Hi there,
I know I already posted some questions on this issue, but I still cannot perform this GLM according to expectations.
First, I have a dataset with multiple explanatory variables (e.g. nest temperature, nest measurements, location and species) and one skewed, proportional response variable (nest success).
Because it is a proportional response variable, my GLM + summary look as follows:
Call:
glm(formula = Success ~ Species + Location + `Average temperature` +
`emergence tunnel (cm)`, family = quasibinomial("logit"),
data = dd)
Deviance Residuals:
Min 1Q Median 3Q Max
-1.4768 -0.5145 0.2655 0.6588 0.8621
Coefficients:
Estimate Std. Error t value Pr(>|t|)
(Intercept) -10.592625 20.056906 -0.528 0.600
SpeciesRicordii -0.015988 0.722221 -0.022 0.982
LocationPuente Arriba -0.221543 0.998854 -0.222 0.826
LocationTierra -0.550702 0.823761 -0.669 0.508
`Average temperature` 0.137862 0.223718 0.616 0.541
`emergence tunnel (cm)` -0.004118 0.008694 -0.474 0.638
(Dispersion parameter for quasibinomial family taken to be 0.4711331)

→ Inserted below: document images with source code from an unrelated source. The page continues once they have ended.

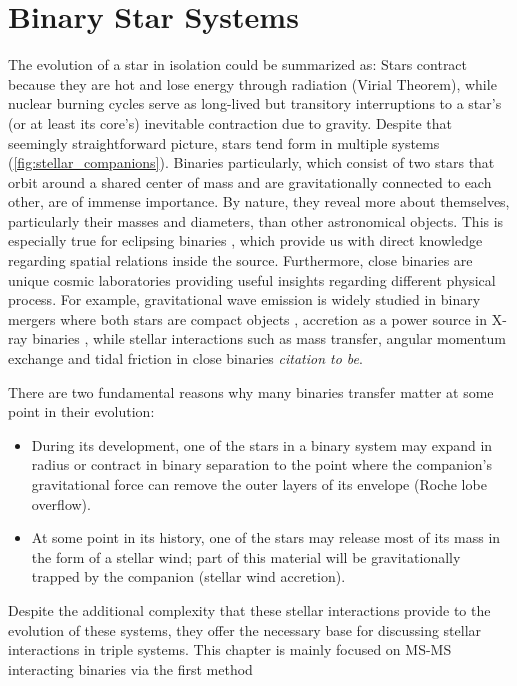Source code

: \chapter{Binary Star Systems}

The evolution of a star in isolation could be summarized as: Stars contract because they are hot and lose energy through radiation (Virial Theorem), while nuclear burning cycles serve as long-lived but transitory interruptions to a star's (or at least its core's) inevitable contraction due to gravity. Despite that seemingly straightforward picture, stars tend form in multiple systems (\cref{fig:stellar_companions}). Binaries particularly, which consist of two stars that orbit around a shared center of mass and are gravitationally connected to each other, are of immense importance. By nature,  they reveal more about themselves, particularly their masses and diameters, than other astronomical objects. This is especially true for eclipsing binaries \citep{prvsa2016physics}, which provide us with direct knowledge regarding spatial relations inside the source. Furthermore, close binaries are unique cosmic laboratories providing useful insights regarding different physical process. For example, gravitational wave emission is widely studied in binary mergers where both stars are compact objects \citep{cutler1994gravitational,abbott2017gw170608,abbott2019gwtc}, accretion as a power source in X-ray binaries \citep{lewin1997x,reig2011x}, while stellar interactions such as mass transfer, angular momentum exchange and tidal friction in close binaries {\it citation to be}. 

There are two fundamental reasons why many binaries transfer matter at some point in their evolution:

\begin{itemize}
    \item During its development, one of the stars in a binary system may expand in radius or contract in binary separation to the point where the companion's gravitational force can remove the outer layers of its envelope (Roche lobe overflow).
    \item At some point in its history, one of the stars may release most of its mass in the form of a stellar wind; part of this material will be gravitationally trapped by the companion (stellar wind accretion).
\end{itemize}

Despite the additional complexity that these stellar interactions provide to the evolution of these systems, they offer the necessary base for discussing stellar interactions in triple systems. This chapter is mainly focused on MS-MS interacting binaries via the first method


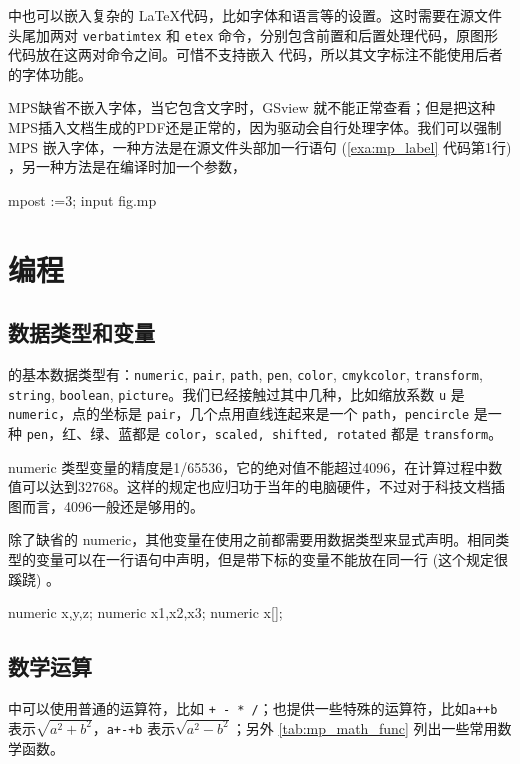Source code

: \MP 中也可以嵌入复杂的 \LaTeX 代码，比如字体和语言等的设置。这时需要在源文件头尾加两对 \texttt{verbatimtex} 和 \texttt{etex} 命令，分别包含前置和后置处理代码，原图形代码放在这两对命令之间。可惜\MP 不支持嵌入 \XeLaTeX 代码，所以其文字标注不能使用后者的字体功能。

MPS缺省不嵌入字体，当它包含文字时，GSview 就不能正常查看；但是把这种MPS插入文档生成的PDF还是正常的，因为驱动会自行处理字体。我们可以强制 MPS 嵌入字体，一种方法是在源文件头部加一行语句 (\autoref{exa:mp_label} 代码第1行) ，另一种方法是在编译时加一个参数，

\begin{Code}[]
mpost \prologues:=3; input fig.mp
\end{Code}

\section{编程}
\subsection{数据类型和变量}

\MP 的基本数据类型有：\texttt{numeric}, \texttt{pair}, \texttt{path}, \texttt{pen}, \texttt{color}, \texttt{cmykcolor}, \texttt{transform}, \texttt{string}, \texttt{boolean}, \texttt{picture}。我们已经接触过其中几种，比如缩放系数 \texttt{u} 是 \texttt{numeric}，点的坐标是 \texttt{pair}，几个点用直线连起来是一个 \texttt{path}，\texttt{pencircle} 是一种 \texttt{pen}，红、绿、蓝都是 \texttt{color}，\texttt{scaled, shifted, rotated} 都是 \texttt{transform}。

numeric 类型变量的精度是1/65536，它的绝对值不能超过4096，在计算过程中数值可以达到32768。这样的规定也应归功于当年的电脑硬件，不过对于科技文档插图而言，4096一般还是够用的。

除了缺省的 numeric，其他变量在使用之前都需要用数据类型来显式声明。相同类型的变量可以在一行语句中声明，但是带下标的变量不能放在同一行 (这个规定很蹊跷) 。

\begin{Code}
numeric x,y,z;    %
numeric x1,x2,x3; %
numeric x[];      %
\end{Code}

\subsection{数学运算}

\MP 中可以使用普通的运算符，比如 \verb|+ - * /|；也提供一些特殊的运算符，比如\verb|a++b| 表示$\sqrt{a^2+b^2}$，\verb|a+-+b| 表示$\sqrt{a^2-b^2}$；另外 \autoref{tab:mp_math_func} 列出一些常用数学函数。

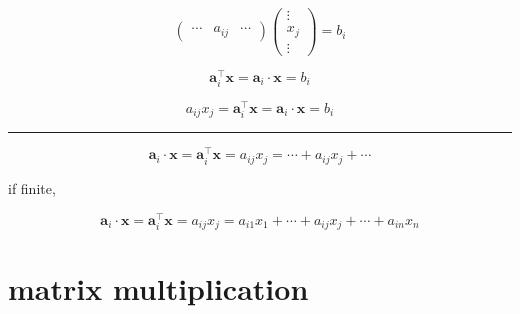 \documentclass[
]{book}
\theoremstyle{definition}
\theoremstyle{definition}
\theoremstyle{definition}
\theoremstyle{definition}
\theoremstyle{remark}
\begin{document}
\[
\begin{pmatrix}\cdots & a_{{\scriptscriptstyle ij}} & \cdots\end{pmatrix}\begin{pmatrix}\vdots\\
x_{{\scriptscriptstyle j}}\\
\vdots
\end{pmatrix}=b_{{\scriptscriptstyle i}}
\]

\[
\boldsymbol{a}_{{\scriptscriptstyle i}}^{\intercal}\boldsymbol{x}=\boldsymbol{a}_{{\scriptscriptstyle i}}\cdot\boldsymbol{x}=b_{i}
\]

\[
a_{{\scriptscriptstyle ij}}x_{{\scriptscriptstyle j}}=\boldsymbol{a}_{{\scriptscriptstyle i}}^{\intercal}\boldsymbol{x}=\boldsymbol{a}_{{\scriptscriptstyle i}}\cdot\boldsymbol{x}=b_{i}
\]

\begin{center}\rule{0.5\linewidth}{0.5pt}\end{center}

\[
\boldsymbol{a}_{{\scriptscriptstyle i}}\cdot\boldsymbol{x}=\boldsymbol{a}_{{\scriptscriptstyle i}}^{\intercal}\boldsymbol{x}=a_{{\scriptscriptstyle ij}}x_{{\scriptscriptstyle j}}=\cdots+a_{{\scriptscriptstyle ij}}x_{{\scriptscriptstyle j}}+\cdots
\]

if finite,

\[
\boldsymbol{a}_{{\scriptscriptstyle i}}\cdot\boldsymbol{x}=\boldsymbol{a}_{{\scriptscriptstyle i}}^{\intercal}\boldsymbol{x}=a_{{\scriptscriptstyle ij}}x_{{\scriptscriptstyle j}}=a_{{\scriptscriptstyle i1}}x_{{\scriptscriptstyle 1}}+\cdots+a_{{\scriptscriptstyle ij}}x_{{\scriptscriptstyle j}}+\cdots+a_{{\scriptscriptstyle in}}x_{{\scriptscriptstyle n}}
\]

\hypertarget{matrix-multiplication}{%
\section{matrix multiplication}\label{matrix-multiplication}}
\end{document}
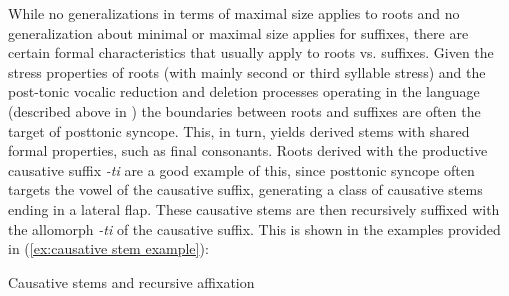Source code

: While no generalizations in terms of maximal size applies to roots and no generalization about minimal or maximal size applies for suffixes, there are certain formal characteristics that usually apply to roots vs. suffixes. Given the stress properties of roots (with mainly second or third syllable stress) and the post-tonic vocalic reduction and deletion processes operating in the language (described above in ) the boundaries between roots and suffixes are often the target of posttonic syncope. This, in turn, yields derived stems with shared formal properties, such as final consonants. Roots derived with the productive causative suffix \textit{-ti} are a good example of this, since posttonic syncope often targets the vowel of the causative suffix, generating a class of causative stems ending in a lateral flap.  These causative stems are then recursively suffixed with the allomorph \textit{-ti} of the causative suffix. This is shown in the examples provided in (\ref{ex:causative stem example}):


\ea\label{ex:causative stem example}
{Causative stems and recursive affixation}
    	\z
	\z

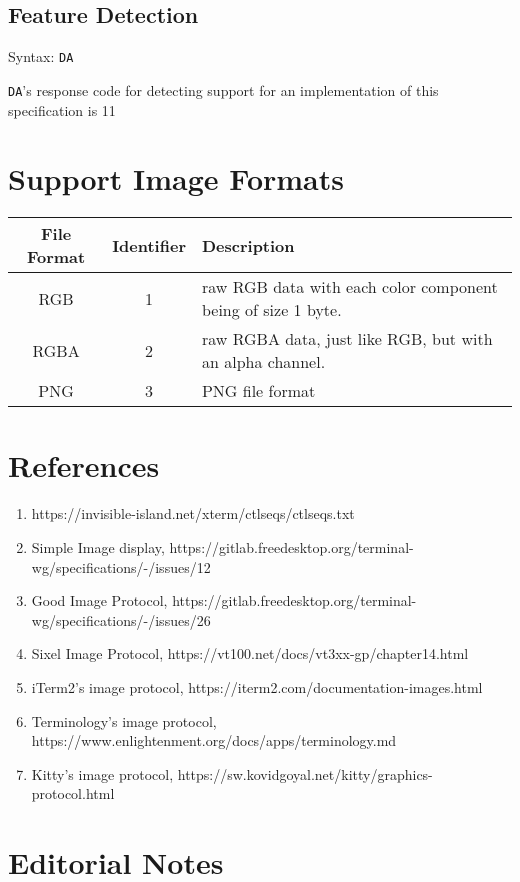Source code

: \documentclass{article}
\newcommand{\code}[1]{\colorbox{light-gray}{\texttt{#1}}}
\newcommand{\DA}{\code{DA}}
\begin{document}
\subsection{Feature Detection}

Syntax: \DA

\DA's response code for detecting support for an implementation of this specification is 11

\section{Support Image Formats} %

\label{sec:supported-image-formtats}

\begin{tabular}{c | c | l}
    File Format & Identifier & Description \\ \hline
    RGB & 1 & raw RGB data with each color component being of size 1 byte. \\
    RGBA & 2 & raw RGBA data, just like RGB, but with an alpha channel. \\
    PNG & 3 & PNG file format \\
\end{tabular}

\section{References} %

\begin{enumerate}
    \item \label{ref:ctlseqs}https://invisible-island.net/xterm/ctlseqs/ctlseqs.txt
    \item \label{ref:simple-image-display}Simple Image display, https://gitlab.freedesktop.org/terminal-wg/specifications/-/issues/12
    \item \label{ref:gip}Good Image Protocol, https://gitlab.freedesktop.org/terminal-wg/specifications/-/issues/26
    \item \label{ref:image-sixel}Sixel Image Protocol, https://vt100.net/docs/vt3xx-gp/chapter14.html
    \item \label{ref:image-item2}iTerm2's image protocol, https://iterm2.com/documentation-images.html
    \item \label{ref:image-terminology}Terminology's image protocol, https://www.enlightenment.org/docs/apps/terminology.md 
    \item \label{ref:image-kitty}Kitty's image protocol, https://sw.kovidgoyal.net/kitty/graphics-protocol.html
\end{enumerate}

\section{Editorial Notes}
\listoftodos
\end{document}
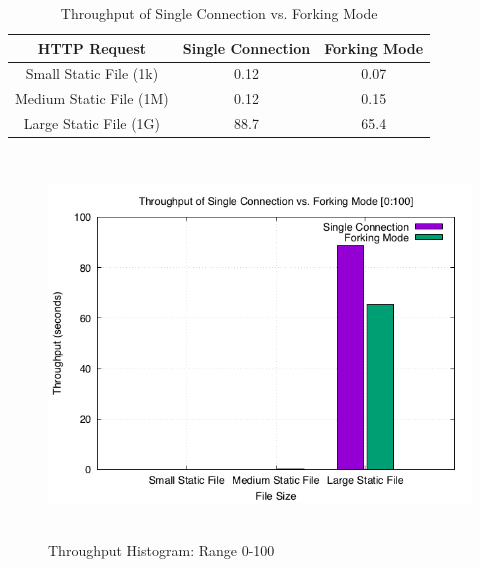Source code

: \documentclass{article}
\begin{document}
        \begin{table}[H]
            \centering
            \begin{tabular}{c|c|c|}
            \hline
                {\bf HTTP Request} & {\bf Single Connection} & {\bf Forking Mode} \\
            \hline
                Small Static File (1k) & 0.12 & 0.07  \\
                Medium Static File (1M) & 0.12 & 0.15 \\
                Large Static File (1G) & 88.7 & 65.4 \\
            \hline 
            \end{tabular}
            \caption{Throughput of Single Connection vs. Forking Mode}
            \label{tab:throughput_table}
        \end{table}
        
        \begin{figure}[H]
            \centering
            \includegraphics[height=4in]{throughput1.png}
            \caption{Throughput Histogram: Range 0-100}
            \label{fig:throughput_graph}
        \end{figure}
        
\end{document}
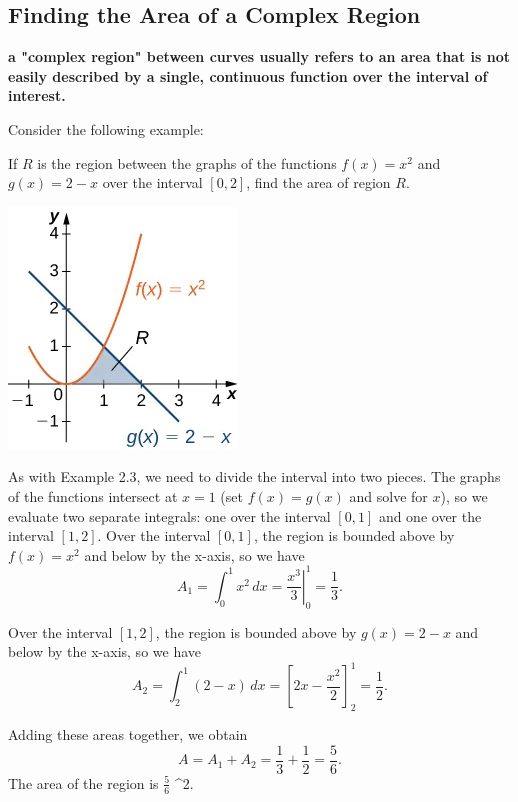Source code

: \documentclass{report}
\begin{document}
    \subsection*{Finding the Area of a Complex Region}
    \smallbreak \noindent
    \begin{definition}
    \textbf{a "complex region" between curves usually refers to an area that is not easily described by a single, continuous function over the interval of interest.} 
    \end{definition}
    \bigbreak \noindent 
    Consider the following example:
    \smallbreak \noindent
    \begin{eg}
        If \( R \) is the region between the graphs of the functions \( f(x) = x^{2} \) and \( g(x) = 2-x \) over the interval \([0, 2]\), find the area of region \( R \).
    \end{eg}
    \bigbreak \noindent 
    \begin{minipage}{0.47\textwidth}
        \begin{center}
            \includegraphics[scale=0.7]{ ./figures/graph4.png }
        \end{center}
    \end{minipage}
    \begin{minipage}{0.47\textwidth}
        As with Example 2.3, we need to divide the interval into two pieces. The graphs of the functions intersect at \( x=1 \) (set \( f(x)=g(x) \) and solve for \( x \)), so we evaluate two separate integrals: one over the interval \([0,1]\) and one over the interval \([1,2]\).
        \bigbreak \noindent 
        Over the interval \([0,1]\), the region is bounded above by \( f(x)=x^2 \) and below by the x-axis, so we have
        \[
        A_1 = \int_{0}^{1} x^2 \, dx = \left. \frac{x^3}{3} \right|_{0}^{1} = \frac{1}{3}.
        \]

        Over the interval \([1,2]\), the region is bounded above by \( g(x)=2-x \) and below by the x-axis, so we have
        \[
        A_2 = \int_{2}^{1} (2-x) \, dx = \left[ 2x - \frac{x^2}{2} \right]_{2}^{1} = \frac{1}{2}.
        \]

        Adding these areas together, we obtain
        \[
        A = A_1 + A_2 = \frac{1}{3} + \frac{1}{2} = \frac{5}{6}.
        \]
        The area of the region is \( \frac{5}{6} \) ^2.
    \end{minipage}
    


    
\end{document}
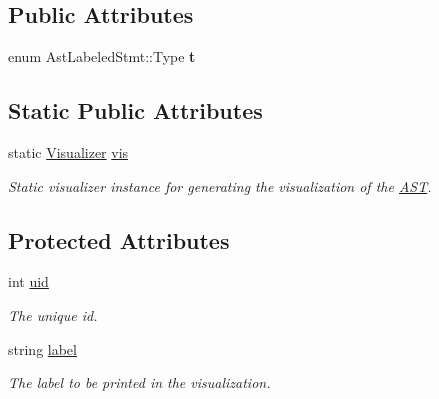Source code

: \subsection*{Public Attributes}
\begin{DoxyCompactItemize}
\item 
\hypertarget{classAstLabeledStmt_a1b1d9e2134b11333de074dcf01d4f7e6}{enum Ast\-Labeled\-Stmt\-::\-Type {\bfseries t}}\label{classAstLabeledStmt_a1b1d9e2134b11333de074dcf01d4f7e6}

\end{DoxyCompactItemize}
\subsection*{Static Public Attributes}
\begin{DoxyCompactItemize}
\item 
\hypertarget{classAST_aca9e6637209b31e03a09c0d42f29bdfa}{static \hyperlink{classVisualizer}{Visualizer} \hyperlink{classAST_aca9e6637209b31e03a09c0d42f29bdfa}{vis}}\label{classAST_aca9e6637209b31e03a09c0d42f29bdfa}

\begin{DoxyCompactList}\small\item\em Static visualizer instance for generating the visualization of the \hyperlink{classAST}{A\-S\-T}. \end{DoxyCompactList}\end{DoxyCompactItemize}
\subsection*{Protected Attributes}
\begin{DoxyCompactItemize}
\item 
\hypertarget{classAST_a847b778f1c3dd5a19de32de432ee6e15}{int \hyperlink{classAST_a847b778f1c3dd5a19de32de432ee6e15}{uid}}\label{classAST_a847b778f1c3dd5a19de32de432ee6e15}

\begin{DoxyCompactList}\small\item\em The unique id. \end{DoxyCompactList}\item 
\hypertarget{classAST_ab2e239ccc0688d2341724432ff5a1a31}{string \hyperlink{classAST_ab2e239ccc0688d2341724432ff5a1a31}{label}}\label{classAST_ab2e239ccc0688d2341724432ff5a1a31}

\begin{DoxyCompactList}\small\item\em The label to be printed in the visualization. \end{DoxyCompactList}\end{DoxyCompactItemize}
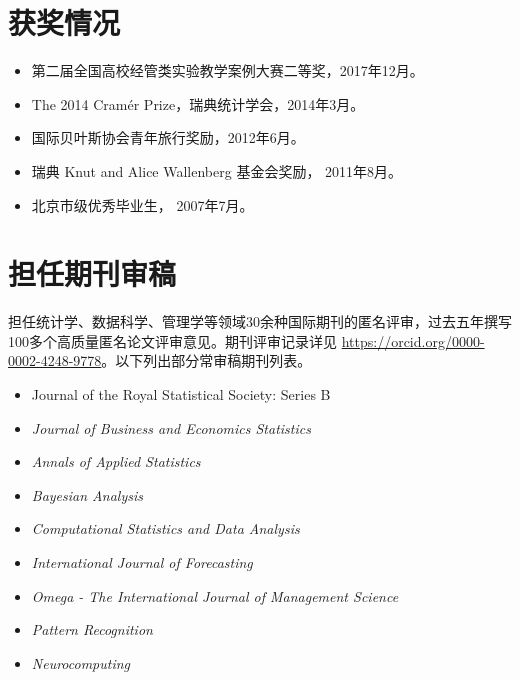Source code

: \documentclass[twoside,a4paper,11pt]{article}
\begin{document}
\section{获奖情况}
\begin{itemize}

\item 第二届全国高校经管类实验教学案例大赛二等奖，2017年12月。
\item The 2014 Cramér Prize，瑞典统计学会，2014年3月。

\item 国际贝叶斯协会青年旅行奖励，2012年6月。

\item 瑞典 Knut and Alice Wallenberg 基金会奖励， 2011年8月。

\item 北京市级优秀毕业生， 2007年7月。
\end{itemize}

\section{担任期刊审稿}
担任统计学、数据科学、管理学等领域30余种国际期刊的匿名评审，过去五年撰写100多个高质量匿名论文评审意见。期刊评审记录详见 \url{https://orcid.org/0000-0002-4248-9778}。以下列出部分常审稿期刊列表。

\begin{itemize}
\item {Journal of the Royal Statistical Society: Series B}
\item \emph{Journal of Business and Economics Statistics}
\item \emph{Annals of Applied Statistics}
\item \emph{Bayesian Analysis}
\item \emph{Computational Statistics and Data Analysis}
\item \emph{International Journal of Forecasting}
\item \emph{Omega - The International Journal of Management Science}
\item \emph{Pattern Recognition}
\item \emph{Neurocomputing}
\end{itemize}
\end{document}
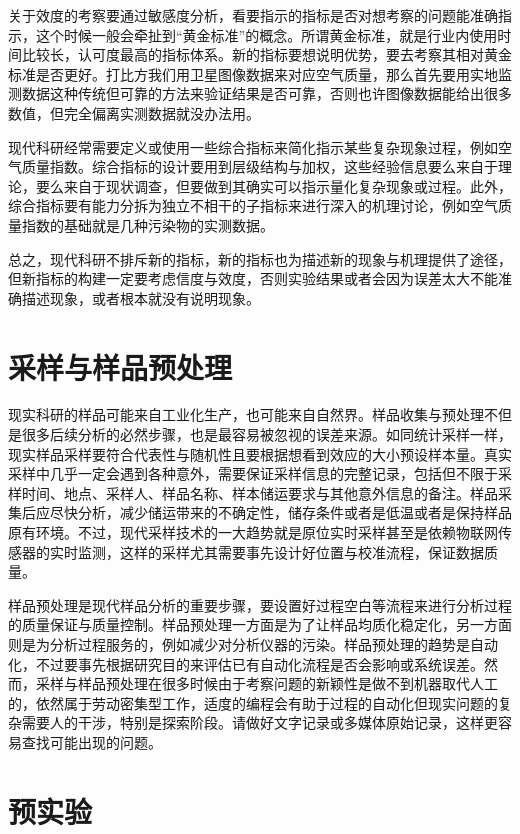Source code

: \documentclass[]{tufte-book}
\begin{document}
关于效度的考察要通过敏感度分析，看要指示的指标是否对想考察的问题能准确指示，这个时候一般会牵扯到``黄金标准''的概念。所谓黄金标准，就是行业内使用时间比较长，认可度最高的指标体系。新的指标要想说明优势，要去考察其相对黄金标准是否更好。打比方我们用卫星图像数据来对应空气质量，那么首先要用实地监测数据这种传统但可靠的方法来验证结果是否可靠，否则也许图像数据能给出很多数值，但完全偏离实测数据就没办法用。

现代科研经常需要定义或使用一些综合指标来简化指示某些复杂现象过程，例如空气质量指数。综合指标的设计要用到层级结构与加权，这些经验信息要么来自于理论，要么来自于现状调查，但要做到其确实可以指示量化复杂现象或过程。此外，综合指标要有能力分拆为独立不相干的子指标来进行深入的机理讨论，例如空气质量指数的基础就是几种污染物的实测数据。

总之，现代科研不排斥新的指标，新的指标也为描述新的现象与机理提供了途径，但新指标的构建一定要考虑信度与效度，否则实验结果或者会因为误差太大不能准确描述现象，或者根本就没有说明现象。

\hypertarget{ux91c7ux6837ux4e0eux6837ux54c1ux9884ux5904ux7406}{%
\section{采样与样品预处理}\label{ux91c7ux6837ux4e0eux6837ux54c1ux9884ux5904ux7406}}

现实科研的样品可能来自工业化生产，也可能来自自然界。样品收集与预处理不但是很多后续分析的必然步骤，也是最容易被忽视的误差来源。如同统计采样一样，现实样品采样要符合代表性与随机性且要根据想看到效应的大小预设样本量。真实采样中几乎一定会遇到各种意外，需要保证采样信息的完整记录，包括但不限于采样时间、地点、采样人、样品名称、样本储运要求与其他意外信息的备注。样品采集后应尽快分析，减少储运带来的不确定性，储存条件或者是低温或者是保持样品原有环境。不过，现代采样技术的一大趋势就是原位实时采样甚至是依赖物联网传感器的实时监测，这样的采样尤其需要事先设计好位置与校准流程，保证数据质量。

样品预处理是现代样品分析的重要步骤，要设置好过程空白等流程来进行分析过程的质量保证与质量控制。样品预处理一方面是为了让样品均质化稳定化，另一方面则是为分析过程服务的，例如减少对分析仪器的污染。样品预处理的趋势是自动化，不过要事先根据研究目的来评估已有自动化流程是否会影响或系统误差。然而，采样与样品预处理在很多时候由于考察问题的新颖性是做不到机器取代人工的，依然属于劳动密集型工作，适度的编程会有助于过程的自动化但现实问题的复杂需要人的干涉，特别是探索阶段。请做好文字记录或多媒体原始记录，这样更容易查找可能出现的问题。

\hypertarget{ux9884ux5b9eux9a8c}{%
\section{预实验}\label{ux9884ux5b9eux9a8c}}
\end{document}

Null deviance: 20.175 on 43 degrees of freedom
Residual deviance: 19.569 on 38 degrees of freedom
(180 observations deleted due to missingness)
AIC: NA
Number of Fisher Scoring iterations: 4
Now I do get an output, but I just threw some possible explanatory variables in of which I don't know if they really contribute to the model (perhaps I need more or less variables).
Because I used a quasibinomial family, I do not get an AIC to see if this model is good. How can I check if my model is good then? And imagine this glm output is right, what conclusions can you make from it?!
Also when I try to check the normality of my residuals by performing...
hist(residuals.glm(model))
...the histogram shows skewed residuals towards 1.0.
In order to do a GLM I learned that the residuals MUST be normally distributed, but now it does not seem like it...
How should I solve this or am I doing something wrong?
I'm a real newbie to R, so I hope someone could help me by using understandable R-language ;).